======== Records provided

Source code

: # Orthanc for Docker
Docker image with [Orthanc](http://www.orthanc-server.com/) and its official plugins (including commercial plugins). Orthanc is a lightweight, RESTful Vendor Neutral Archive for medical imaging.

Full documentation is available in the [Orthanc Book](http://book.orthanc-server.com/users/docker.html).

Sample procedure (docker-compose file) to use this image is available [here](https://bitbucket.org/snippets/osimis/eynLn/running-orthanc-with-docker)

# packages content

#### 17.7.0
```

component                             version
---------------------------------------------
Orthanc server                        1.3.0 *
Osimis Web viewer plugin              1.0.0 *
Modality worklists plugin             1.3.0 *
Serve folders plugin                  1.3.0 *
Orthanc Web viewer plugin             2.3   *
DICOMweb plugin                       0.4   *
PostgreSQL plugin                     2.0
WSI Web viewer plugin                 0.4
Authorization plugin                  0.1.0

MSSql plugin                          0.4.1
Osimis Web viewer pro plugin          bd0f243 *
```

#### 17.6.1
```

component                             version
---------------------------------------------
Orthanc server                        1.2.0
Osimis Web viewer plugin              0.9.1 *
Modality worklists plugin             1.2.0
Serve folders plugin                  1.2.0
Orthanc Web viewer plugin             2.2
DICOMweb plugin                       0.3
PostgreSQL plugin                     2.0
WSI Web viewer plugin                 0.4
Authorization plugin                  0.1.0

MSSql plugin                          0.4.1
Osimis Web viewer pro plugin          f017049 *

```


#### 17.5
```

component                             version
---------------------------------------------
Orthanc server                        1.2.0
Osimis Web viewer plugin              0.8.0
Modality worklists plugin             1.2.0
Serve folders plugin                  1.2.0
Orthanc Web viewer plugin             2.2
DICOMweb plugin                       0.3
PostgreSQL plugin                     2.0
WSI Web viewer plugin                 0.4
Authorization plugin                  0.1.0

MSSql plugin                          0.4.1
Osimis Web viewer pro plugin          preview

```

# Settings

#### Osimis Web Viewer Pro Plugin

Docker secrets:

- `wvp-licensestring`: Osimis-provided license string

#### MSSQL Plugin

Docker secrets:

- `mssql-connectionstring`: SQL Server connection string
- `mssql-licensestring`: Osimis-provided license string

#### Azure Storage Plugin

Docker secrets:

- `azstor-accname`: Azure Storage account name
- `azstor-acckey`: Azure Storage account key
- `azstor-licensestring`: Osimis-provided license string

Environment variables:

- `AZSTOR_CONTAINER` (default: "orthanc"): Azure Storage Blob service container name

================

| Brief |
Could you return, word for word, only the lines running from the first line of the material above to the line that contains "Docker image with", inclusive?

| Exercise solution |
Source code

: # Orthanc for Docker
Docker image with [Orthanc](http://www.orthanc-server.com/) and its official plugins (including commercial plugins). Orthanc is a lightweight, RESTful Vendor Neutral Archive for medical imaging.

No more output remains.